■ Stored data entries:
=-=-=-=-=
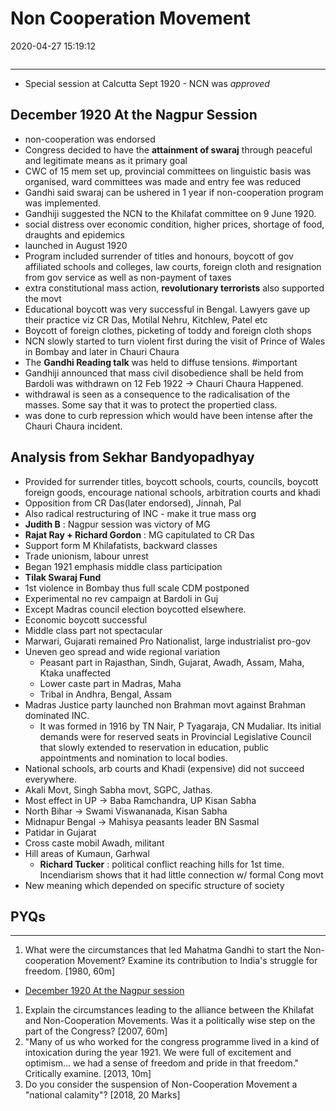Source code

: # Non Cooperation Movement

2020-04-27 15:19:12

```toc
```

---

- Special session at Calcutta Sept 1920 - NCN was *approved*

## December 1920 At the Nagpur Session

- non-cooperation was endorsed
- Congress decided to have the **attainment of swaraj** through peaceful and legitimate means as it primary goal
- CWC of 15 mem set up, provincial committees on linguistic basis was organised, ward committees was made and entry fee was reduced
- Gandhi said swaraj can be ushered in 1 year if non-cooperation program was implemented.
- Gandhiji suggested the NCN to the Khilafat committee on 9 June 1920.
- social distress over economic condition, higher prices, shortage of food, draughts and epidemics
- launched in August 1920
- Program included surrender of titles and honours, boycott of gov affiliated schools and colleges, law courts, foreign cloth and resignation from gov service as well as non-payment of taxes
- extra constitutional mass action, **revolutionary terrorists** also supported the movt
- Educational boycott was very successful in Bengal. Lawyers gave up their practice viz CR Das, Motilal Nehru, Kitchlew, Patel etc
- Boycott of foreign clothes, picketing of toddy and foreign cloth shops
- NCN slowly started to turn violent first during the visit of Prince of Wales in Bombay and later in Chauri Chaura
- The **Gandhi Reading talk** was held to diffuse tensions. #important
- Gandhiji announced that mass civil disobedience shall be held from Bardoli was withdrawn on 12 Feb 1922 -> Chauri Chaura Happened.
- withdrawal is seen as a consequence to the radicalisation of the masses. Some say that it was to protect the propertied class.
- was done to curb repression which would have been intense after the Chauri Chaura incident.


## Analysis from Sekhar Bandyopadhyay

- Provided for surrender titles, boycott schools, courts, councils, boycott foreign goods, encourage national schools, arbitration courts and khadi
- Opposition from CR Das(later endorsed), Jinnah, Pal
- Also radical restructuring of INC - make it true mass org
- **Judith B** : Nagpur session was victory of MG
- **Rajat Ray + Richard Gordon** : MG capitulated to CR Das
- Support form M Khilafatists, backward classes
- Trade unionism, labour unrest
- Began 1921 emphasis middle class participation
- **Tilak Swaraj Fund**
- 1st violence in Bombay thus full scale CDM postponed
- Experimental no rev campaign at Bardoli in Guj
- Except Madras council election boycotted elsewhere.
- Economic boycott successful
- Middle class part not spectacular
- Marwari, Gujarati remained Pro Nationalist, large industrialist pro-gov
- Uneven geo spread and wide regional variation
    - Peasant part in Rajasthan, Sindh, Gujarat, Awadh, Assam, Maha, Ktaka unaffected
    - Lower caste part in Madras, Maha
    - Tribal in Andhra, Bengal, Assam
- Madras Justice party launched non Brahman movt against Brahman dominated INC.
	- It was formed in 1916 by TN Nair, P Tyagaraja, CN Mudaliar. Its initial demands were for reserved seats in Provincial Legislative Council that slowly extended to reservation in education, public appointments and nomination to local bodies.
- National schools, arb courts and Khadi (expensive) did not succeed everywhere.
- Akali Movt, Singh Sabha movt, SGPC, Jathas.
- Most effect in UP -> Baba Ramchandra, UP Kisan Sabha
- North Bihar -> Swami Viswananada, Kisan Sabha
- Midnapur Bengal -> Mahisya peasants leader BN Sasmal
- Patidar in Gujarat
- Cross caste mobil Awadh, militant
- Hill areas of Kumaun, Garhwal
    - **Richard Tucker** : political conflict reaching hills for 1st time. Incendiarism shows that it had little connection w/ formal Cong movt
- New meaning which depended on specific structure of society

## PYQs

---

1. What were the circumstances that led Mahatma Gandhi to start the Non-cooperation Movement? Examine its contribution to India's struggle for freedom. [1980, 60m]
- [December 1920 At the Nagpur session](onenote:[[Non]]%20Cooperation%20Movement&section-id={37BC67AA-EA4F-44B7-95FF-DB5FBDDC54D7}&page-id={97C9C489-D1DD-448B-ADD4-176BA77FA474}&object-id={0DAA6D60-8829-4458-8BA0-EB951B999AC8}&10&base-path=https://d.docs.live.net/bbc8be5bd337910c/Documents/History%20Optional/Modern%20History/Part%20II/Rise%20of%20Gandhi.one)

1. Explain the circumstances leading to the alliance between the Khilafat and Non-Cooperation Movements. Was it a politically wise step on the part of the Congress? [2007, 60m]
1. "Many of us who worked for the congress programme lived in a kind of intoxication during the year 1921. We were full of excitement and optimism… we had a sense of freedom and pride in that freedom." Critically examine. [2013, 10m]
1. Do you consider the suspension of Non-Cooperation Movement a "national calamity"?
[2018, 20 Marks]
=-=-=-=-=
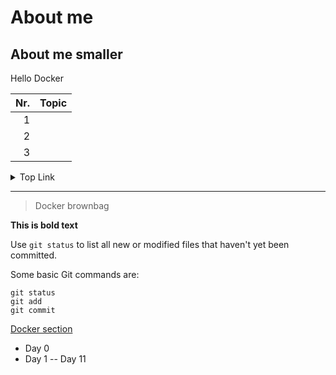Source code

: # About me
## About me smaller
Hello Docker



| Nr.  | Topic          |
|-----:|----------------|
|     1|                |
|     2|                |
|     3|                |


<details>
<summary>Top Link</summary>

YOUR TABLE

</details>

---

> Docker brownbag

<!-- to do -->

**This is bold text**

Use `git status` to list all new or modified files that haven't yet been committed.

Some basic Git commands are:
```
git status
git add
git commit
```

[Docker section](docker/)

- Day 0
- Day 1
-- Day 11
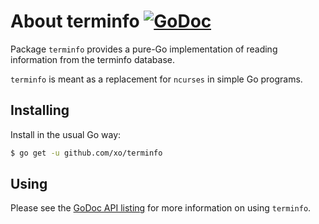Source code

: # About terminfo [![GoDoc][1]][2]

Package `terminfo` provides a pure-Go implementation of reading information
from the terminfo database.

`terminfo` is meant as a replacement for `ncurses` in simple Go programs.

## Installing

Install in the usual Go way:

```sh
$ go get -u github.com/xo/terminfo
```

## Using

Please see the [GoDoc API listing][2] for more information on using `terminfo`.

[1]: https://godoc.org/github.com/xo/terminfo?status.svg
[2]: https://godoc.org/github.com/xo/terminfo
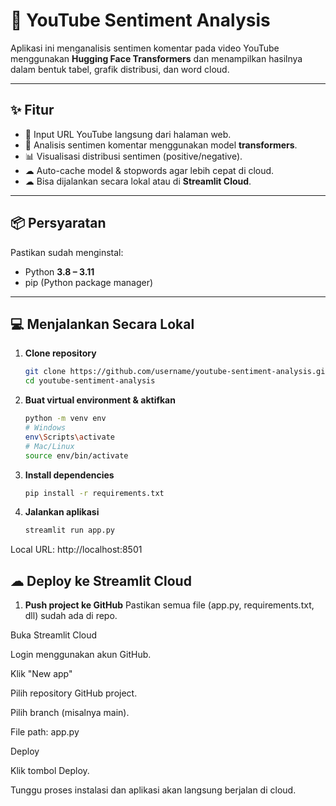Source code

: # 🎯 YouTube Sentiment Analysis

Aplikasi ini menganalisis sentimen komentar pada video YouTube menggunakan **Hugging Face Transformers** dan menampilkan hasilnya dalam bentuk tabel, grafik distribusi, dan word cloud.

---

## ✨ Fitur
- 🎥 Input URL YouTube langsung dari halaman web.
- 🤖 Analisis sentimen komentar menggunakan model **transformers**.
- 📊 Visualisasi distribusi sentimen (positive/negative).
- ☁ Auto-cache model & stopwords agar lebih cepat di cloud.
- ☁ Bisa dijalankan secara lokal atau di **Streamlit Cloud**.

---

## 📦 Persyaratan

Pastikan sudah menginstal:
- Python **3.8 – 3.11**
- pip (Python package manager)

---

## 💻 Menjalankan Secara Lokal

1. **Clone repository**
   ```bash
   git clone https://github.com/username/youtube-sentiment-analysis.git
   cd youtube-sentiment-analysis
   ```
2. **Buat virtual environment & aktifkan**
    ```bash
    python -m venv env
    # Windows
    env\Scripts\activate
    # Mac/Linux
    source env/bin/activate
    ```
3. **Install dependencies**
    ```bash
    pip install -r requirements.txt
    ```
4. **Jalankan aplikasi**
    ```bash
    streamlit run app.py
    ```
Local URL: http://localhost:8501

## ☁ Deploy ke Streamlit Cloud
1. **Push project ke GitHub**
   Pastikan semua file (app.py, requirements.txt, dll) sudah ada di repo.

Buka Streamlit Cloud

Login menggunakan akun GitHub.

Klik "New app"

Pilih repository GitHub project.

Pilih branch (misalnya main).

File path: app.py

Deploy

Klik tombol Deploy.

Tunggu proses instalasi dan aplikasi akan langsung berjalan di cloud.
=-=-=-=-=
■ How to complete this task:
Show every line in the entries where the string "langsung" occurs.

■ Written reply:
- 🎥 Input URL YouTube langsung dari halaman web.
Tunggu proses instalasi dan aplikasi akan langsung berjalan di cloud.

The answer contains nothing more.